BLKJ Singapore’s Joji Jacob (pictured second from left) was on the 2019 Print, Poster, Billboard and Ambient jury at the London International Awards, judged last month in Las Vegas. Here Jacob shares his LIA experience and nominates 3 of the best campaigns that caught his eye.
Vegas. Bright lights. Casinos. Bars. Live shows. Beautiful people. Non-stop entertainment. In the heart of this hedonistic heaven (or hell, depending on your degree of self-righteousness), in a dim-lit room, sat the ten people that comprised what the other jury members called the ‘slash’ team; the Print/Poster/Billboard/Ambient jury. We were a motley crew of jet-lagged creatives from all over the map.
The first two days were short and easy. You looked at the work on your own, voted pieces in or out according to your own lights, and escaped into the bright Nevada sun. When we assembled on the third day, we had a shortlist as crisp as a pit boss’s collar.
As the day progressed, the good work started to assert itself. Of course, the much acclaimed and awarded Whopper Detour stood head and shoulders above the rest; it defied award show category definition by embracing ambient, direct, digital, and chutzpah. Reams have been written about the campaign and I would like to turn your attention towards an astounding fact that I discovered while judging LIA.
Print is alive and kicking! Here’s proof.
Exhibit A: The work for the Spanish chocolate brand Trapa. At first glance a simple print ad with a model posing amidst lush tropical foliage. But on closer inspection, subterfuge of the highest order. To highlight the fact that the brand was dropping all palm oil from its products by 2019, Trapa’s agency travelled to the jungles of Borneo to take the afore-mentioned photograph. The ad carried the dire warning that the image will be soon be “unrepeatable” if deforestation in the area continues to wreak havoc. And sure enough when the team tried to travel to Borneo to repeat the photograph a few months later, they were denied travel permits. And then when they looked at satellite images of the area that they had photographed, they found that all but the small patch concerned was now burnt and barren land.

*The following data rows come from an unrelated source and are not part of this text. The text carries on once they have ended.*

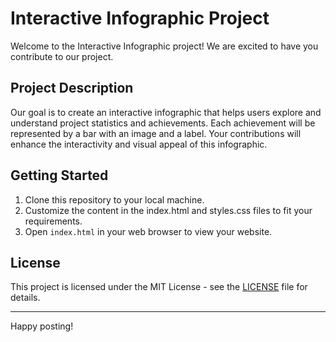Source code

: # Interactive Infographic Project

Welcome to the Interactive Infographic project! We are excited to have you contribute to our project.

## Project Description

Our goal is to create an interactive infographic that helps users explore and understand project statistics and achievements. Each achievement will be represented by a bar with an image and a label. Your contributions will enhance the interactivity and visual appeal of this infographic.

## Getting Started

1. Clone this repository to your local machine.
2. Customize the content in the index.html and styles.css files to fit your requirements.
3. Open `index.html` in your web browser to view your website.

## License

This project is licensed under the MIT License - see the [LICENSE](LICENSE) file for details.

---

Happy posting!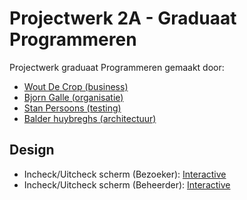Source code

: # Projectwerk 2A - Graduaat Programmeren
Projectwerk graduaat Programmeren gemaakt door:

* [Wout De Crop (business)](https://github.com/WDCHogent)
* [Bjorn Galle (organisatie)](https://github.com/Hogentbg)
* [Stan Persoons (testing)](https://github.com/Sten435)
* [Balder huybreghs (architectuur)](https://github.com/Daxanius)


## Design
* Incheck/Uitcheck scherm (Bezoeker): [Interactive](https://www.figma.com/proto/mWv2ykqqtXiRpwVXDaABIK/Untitled?node-id=1%3A111&scaling=min-zoom&page-id=0%3A1&starting-point-node-id=1%3A111)
* Incheck/Uitcheck scherm (Beheerder): [Interactive](https://www.figma.com/proto/BMkTrJnaj9QmFmYpXlScRS/Beheer-app?page-id=0%3A1&node-id=1%3A2&viewport=605%2C428%2C0.56&scaling=min-zoom&starting-point-node-id=1%3A2)
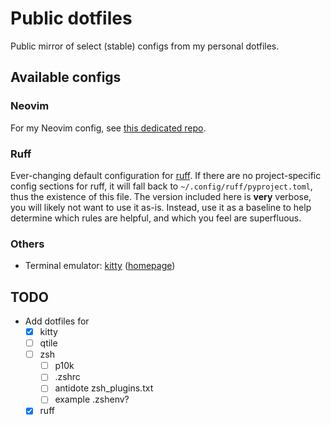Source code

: # Public dotfiles

Public mirror of select (stable) configs from my personal dotfiles.

## Available configs

### Neovim

For my Neovim config, see [this dedicated repo](https://github.com/sventec/nvim).

### Ruff

Ever-changing default configuration for [ruff](https://docs.astral.sh/ruff/).
If there are no project-specific config sections for ruff, it will fall back to
`~/.config/ruff/pyproject.toml`, thus the existence of this file. The version
included here is **very** verbose, you will likely not want to
use it as-is. Instead, use it as a baseline to help determine which rules are
helpful, and which you feel are superfluous.

### Others

- Terminal emulator: [kitty](./kitty/kitty.conf) ([homepage](https://sw.kovidgoyal.net/kitty/))

## TODO

- Add dotfiles for
  - [x] kitty
  - [ ] qtile
  - [ ] zsh
    - [ ] p10k
    - [ ] .zshrc
    - [ ] antidote zsh_plugins.txt
    - [ ] example .zshenv?
  - [x] ruff
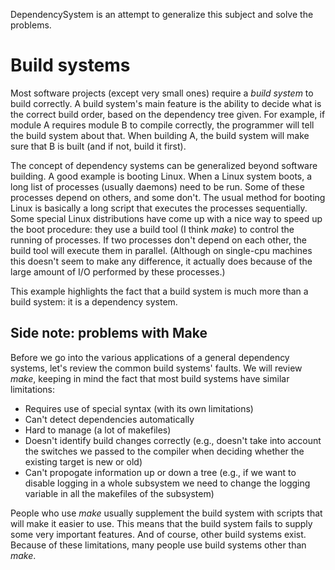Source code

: DependencySystem is an attempt to generalize this subject and solve the problems.

# Build systems #
Most software projects (except very small ones) require a _build system_ to build correctly. A build system's main feature is the ability to decide what is the correct build order, based on the dependency tree given. For example, if module A requires module B to compile correctly, the programmer will tell the build system about that. When building A, the build system will make sure that B is built (and if not, build it first).

The concept of dependency systems can be generalized beyond software building. A good example is booting Linux. When a Linux system boots, a long list of processes (usually daemons) need to be run. Some of these processes depend on others, and some don't. The usual method for booting Linux is basically a long script that executes the processes sequentially. Some special Linux distributions have come up with a nice way to speed up the boot procedure: they use a build tool (I think _make_) to control the running of processes. If two processes don't depend on each other, the build tool will execute them in parallel. (Although on single-cpu machines this doesn't seem to make any difference, it actually does because of the large amount of I/O performed by these processes.)

This example highlights the fact that a build system is much more than a build system: it is a dependency system.

## Side note: problems with Make ##
Before we go into the various applications of a general dependency systems, let's review the common build systems' faults. We will review _make_, keeping in mind the fact that most build systems have similar limitations:

  * Requires use of special syntax (with its own limitations)
  * Can't detect dependencies automatically
  * Hard to manage (a lot of makefiles)
  * Doesn't identify build changes correctly (e.g., doesn't take into account the switches we passed to the compiler when deciding whether the existing target is new or old)
  * Can't propogate information up or down a tree (e.g., if we want to disable logging in a whole subsystem we need to change the logging variable in all the makefiles of the subsystem)

People who use _make_ usually supplement the build system with scripts that will make it easier to use. This means that the build system fails to supply some very important features. And of course, other build systems exist. Because of these limitations, many people use build systems other than _make_.
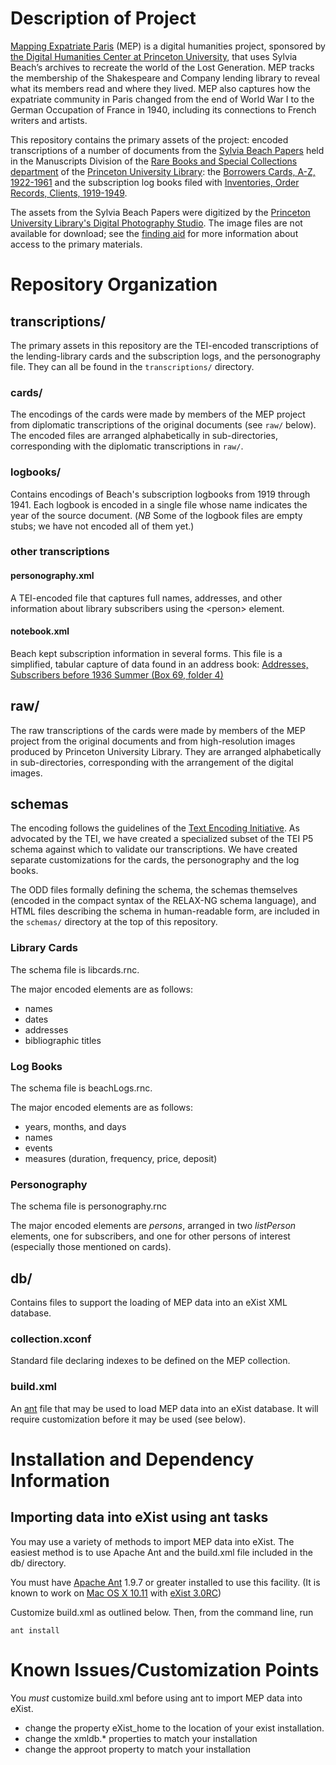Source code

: Description of Project
======================

[Mapping Expatriate Paris](http://mep.princeton.edu/) (MEP) is a digital
humanities project, sponsored by [the Digital Humanities Center at
Princeton University](http://digitalhumanities.princeton.edu/), that
uses Sylvia Beach’s archives to recreate the world of the Lost
Generation. MEP tracks the membership of the Shakespeare and Company
lending library to reveal what its members read and where they lived.
MEP also captures how the expatriate community in Paris changed from the
end of World War I to the German Occupation of France in 1940, including
its connections to French writers and artists.

This repository contains the primary assets of the project: encoded
transcriptions of a number of documents from the [Sylvia Beach
Papers](http://findingaids.princeton.edu/collections/C0108/) held in the
Manuscripts Division of the [Rare Books and Special Collections
department](http://rbsc.princeton.edu/) of the [Princeton University
Library](http://library.princeton.edu): the [Borrowers Cards, A-Z, 1922-1961](http://findingaids.princeton.edu/collections/C0108/c00584) and the
subscription log books filed with [Inventories, Order Records, Clients, 1919-1949](http://findingaids.princeton.edu/collections/C0108/c02186).

The assets from the Sylvia Beach Papers were digitized by the
[Princeton University Library's Digital Photography Studio](http://library.princeton.edu/division/digital-studio). The
image files are not available for download; see the
[finding aid](http://findingaids.princeton.edu/collections/C0108/) for
more information about access to the primary materials.

Repository Organization
=======================

transcriptions/
---------------

The primary assets in this repository are the TEI-encoded transcriptions
of the lending-library cards and the subscription logs, and the
personography file. They can all be found in the `transcriptions/`
directory.

### cards/

The encodings of the cards were made by members of the MEP project from
diplomatic transcriptions of the original documents (see `raw/` below).
The encoded files are arranged alphabetically in sub-directories,
corresponding with the diplomatic transcriptions in `raw/`.

### logbooks/

Contains encodings of Beach's subscription logbooks from 1919 through
1941. Each logbook is encoded in a single file whose name indicates
the year of the source document. (*NB* Some of the logbook files are
empty stubs; we have not encoded all of them yet.)

### other transcriptions

#### personography.xml

A TEI-encoded file that captures full names, addresses, and other
information about library subscribers using the &lt;person&gt; element.

#### notebook.xml

Beach kept subscription information in several forms. This file is a
simplified, tabular capture of data found in an address book: [Addresses, Subscribers before 1936 Summer (Box 69, folder 4)](http://findingaids.princeton.edu/collections/C0108/c02210)


raw/
----

The raw transcriptions of the cards were made by members of the MEP
project from the original documents and from high-resolution images
produced by Princeton University Library. They are arranged
alphabetically in sub-directories, corresponding with the arrangement of
the digital images.

schemas
-------

The encoding follows the guidelines of the [Text Encoding
Initiative](http://www.tei-c.org). As advocated by the TEI, we have
created a specialized subset of the TEI P5 schema against which to
validate our transcriptions. We have created separate customizations for
the cards, the personography and the log books.

The ODD files formally defining the schema, the schemas themselves
(encoded in the compact syntax of the RELAX-NG schema language), and
HTML files describing the schema in human-readable form, are included in
the `schemas/` directory at the top of this repository.

### Library Cards

The schema file is libcards.rnc.

The major encoded elements are as follows:

-   names
-   dates
-   addresses
-   bibliographic titles

### Log Books

The schema file is beachLogs.rnc.

The major encoded elements are as follows:

-  years, months, and days
-  names
-  events
-  measures (duration, frequency, price, deposit)

### Personography

The schema file is personography.rnc

The major encoded elements are *persons*, arranged in two *listPerson* elements, one for subscribers, and one for other persons of interest (especially those mentioned on cards).

db/
---

Contains files to support the loading of MEP data into an eXist XML
database.

### collection.xconf

Standard file declaring indexes to be defined on the MEP collection.

### build.xml

An [ant](http://ant.apache.org/) file that may be used to load MEP data into an eXist database. It
will require customization before it may be used (see below).

Installation and Dependency Information
=======================================


Importing data into eXist using ant tasks
-----------------------------------------

You may use a variety of methods to import MEP data into eXist.  The
easiest method is to use Apache Ant and the build.xml file included in
the db/ directory.


You must have [Apache Ant](http://ant.apache.org/) 1.9.7 or greater installed to use this
facility. (It is known to work on [Mac OS X 10.11](http://www.apple.com/osx/) with [eXist 3.0RC](https://bintray.com/existdb/releases/exist/3.0.RC1/view/files#files/))

Customize build.xml as outlined below.  Then, from the command line, run

`ant install`


Known Issues/Customization Points
=================================

You *must* customize build.xml before using ant to import MEP data into eXist.

-   change the property eXist_home to the location of your
    exist installation.
-   change the xmldb.\* properties to match your installation
-   change the approot property to match your installation

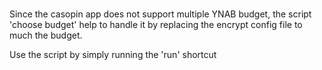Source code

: #

Since the casopin app does not support multiple YNAB budget, the script 'choose budget' help to handle it by replacing the encrypt config file to much the budget. 

Use the script by simply running the 'run' shortcut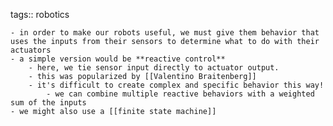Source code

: tags:: robotics

	- in order to make our robots useful, we must give them behavior that uses the inputs from their sensors to determine what to do with their actuators
	- a simple version would be **reactive control**
		- here, we tie sensor input directly to actuator output.
		- this was popularized by [[Valentino Braitenberg]]
		- it's difficult to create complex and specific behavior this way!
			- we can combine multiple reactive behaviors with a weighted sum of the inputs
	- we might also use a [[finite state machine]]
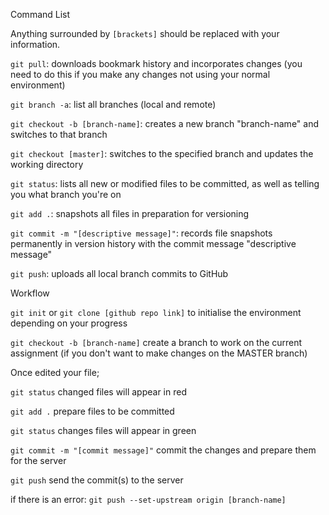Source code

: Command List

Anything surrounded by `[brackets]` should be replaced with your information.

`git pull`: downloads bookmark history and incorporates changes (you need to do this if you make any changes not using your normal environment)

`git branch -a`: list all branches (local and remote)

`git checkout -b [branch-name]`: creates a new branch "branch-name" and switches to that branch

`git checkout [master]`: switches to the specified branch and updates the working directory

`git status`: lists all new or modified files to be committed, as well as telling you what branch you're on

`git add .`: snapshots all files in preparation for versioning

`git commit -m "[descriptive message]"`: records file snapshots permanently in version history with the commit message "descriptive message"

`git push`: uploads all local branch commits to GitHub

 
Workflow

`git init` or `git clone [github repo link]` to initialise the environment depending on your progress

`git checkout -b [branch-name]` create a branch to work on the current assignment (if you don't want to make changes on the MASTER branch)

Once edited your file;

`git status` changed files will appear in red

`git add .` prepare files to be committed

`git status` changes files will appear in green

`git commit -m "[commit message]"` commit the changes and prepare them for the server

`git push` send the commit(s) to the server

if there is an error: `git push --set-upstream origin [branch-name]`
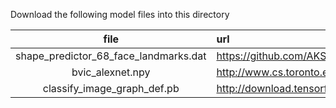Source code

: Download the following model files into this directory

|file| url |
|:--:|:---|
|shape_predictor_68_face_landmarks.dat | https://github.com/AKSHAYUBHAT/TensorFace/blob/master/openface/models/dlib/shape_predictor_68_face_landmarks.dat |
|bvic_alexnet.npy | http://www.cs.toronto.edu/~guerzhoy/tf_alexnet/ |
|classify_image_graph_def.pb | http://download.tensorflow.org/models/image/imagenet/inception-2015-12-05.tgz|


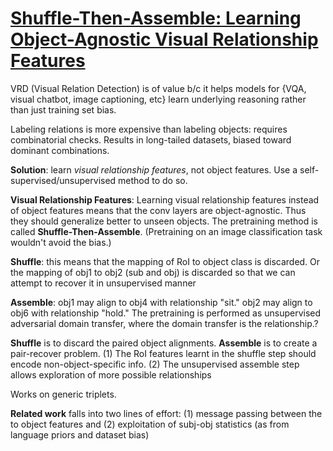 # [Shuffle-Then-Assemble: Learning Object-Agnostic Visual Relationship Features](https://arxiv.org/pdf/1808.00171.pdf)

VRD (Visual Relation Detection) is of value b/c it helps models for {VQA, visual chatbot, image captioning, etc} learn underlying reasoning rather than just training set bias.

Labeling relations is more expensive than labeling objects: requires combinatorial checks. Results in long-tailed datasets, biased toward dominant combinations.

**Solution**: learn *visual relationship features*, not object features. Use a self-supervised/unsupervised method to do so.

**Visual Relationship Features**: Learning visual relationship features instead of object features means that the conv layers are object-agnostic. Thus they should generalize better to unseen objects. The pretraining method is called **Shuffle-Then-Assemble**. (Pretraining on an image classification task wouldn't avoid the bias.)

**Shuffle**: this means that the mapping of RoI to object class is discarded. Or the mapping of obj1 to obj2 (sub and obj) is discarded so that we can attempt to recover it in unsupervised manner 

**Assemble**: obj1 may align to obj4 with relationship "sit." obj2 may align to obj6 with relationship "hold." The pretraining is performed as unsupervised adversarial domain transfer, where the domain transfer is the relationship.?

**Shuffle** is to discard the paired object alignments. **Assemble** is to create a pair-recover problem. (1) The RoI features learnt in the shuffle step should encode non-object-specific info. (2) The unsupervised assemble step allows exploration of more possible relationships

Works on generic triplets.

**Related work** falls into two lines of effort: (1) message passing between the to object features and (2) exploitation of subj-obj statistics (as from language priors and dataset bias)
<!--stackedit_data:
eyJoaXN0b3J5IjpbLTEzNTg4ODY2NjIsNzM2NjU4NzQ1LC01MT
E1MTM0MjcsLTE0OTg0MzExMjQsMjIxMjA5NTg0LDQ5MTIzMzc0
N119
-->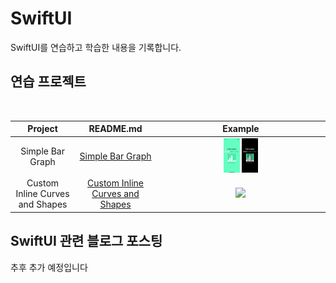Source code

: # SwiftUI
SwiftUI를 연습하고 학습한 내용을 기록합니다.


## 연습 프로젝트
<br>

|       Project       |     README.md     |   Example   |
| :---: | :---: | :---: |
|    Simple Bar Graph      |   [Simple Bar Graph](https://github.com/dev-Lena/SwiftUI/tree/main/ChartPractice)     | <img src = "https://github.com/dev-Lena/SwiftUI/raw/main/ChartPractice/Media/swiftui_chart_light_mode.gif" width = "10%">  <img src = "https://github.com/dev-Lena/SwiftUI/raw/main/ChartPractice/Media/swiftui_chart_dark_mode.gif" width = "10%">|
|   Custom Inline Curves and Shapes  |  [Custom Inline Curves and Shapes](https://github.com/dev-Lena/SwiftUI/tree/main/CustomInlineCurvesAndShapes)     | <img src = "https://github.com/dev-Lena/SwiftUI/raw/main/CustomInlineCurvesAndShapes/Media/CustomInlineCurvesAndShapes.gif" width = "12%">  |


## SwiftUI 관련 블로그 포스팅
추후 추가 예정입니다
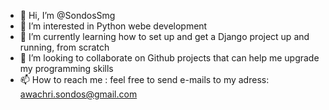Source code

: - 👋 Hi, I’m @SondosSmg
- 👀 I’m interested in Python webe development
- 🌱 I’m currently learning how to set up and get a Django project up and running, from scratch
- 💞️ I’m looking to collaborate on Github projects that can help me upgrade my programming skills
- 📫 How to reach me : feel free to send e-mails to my adress: awachri.sondos@gmail.com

And then of course, there was the gorgeous L’Oreal X Vogue’s The Non-Issue Issue, with the 81 year-old Jane Fonda gracing the cover. Every single page, word, and photograph in the magazine was put together by women aged 50 and above as a symbolic salvo at age discrimination, encouraging all of us to embrace growing older.
The Gun Violence History Book is another great example. With 853 pages encapsulating 228 years of gun violence history in America, it does what history can’t: stop an actual bullet. And every copy of the book had a bullet shot through it before it was mailed to legislators and schools. Talk about work with stopping power.
So print is dead, long live print! And as a copywriter who grew up worshipping the written word, this discovery alone made schlepping all the way to Vegas well worth it.
Joji Jacob is Co-founder and Creative Partner at BLKJ Singapore.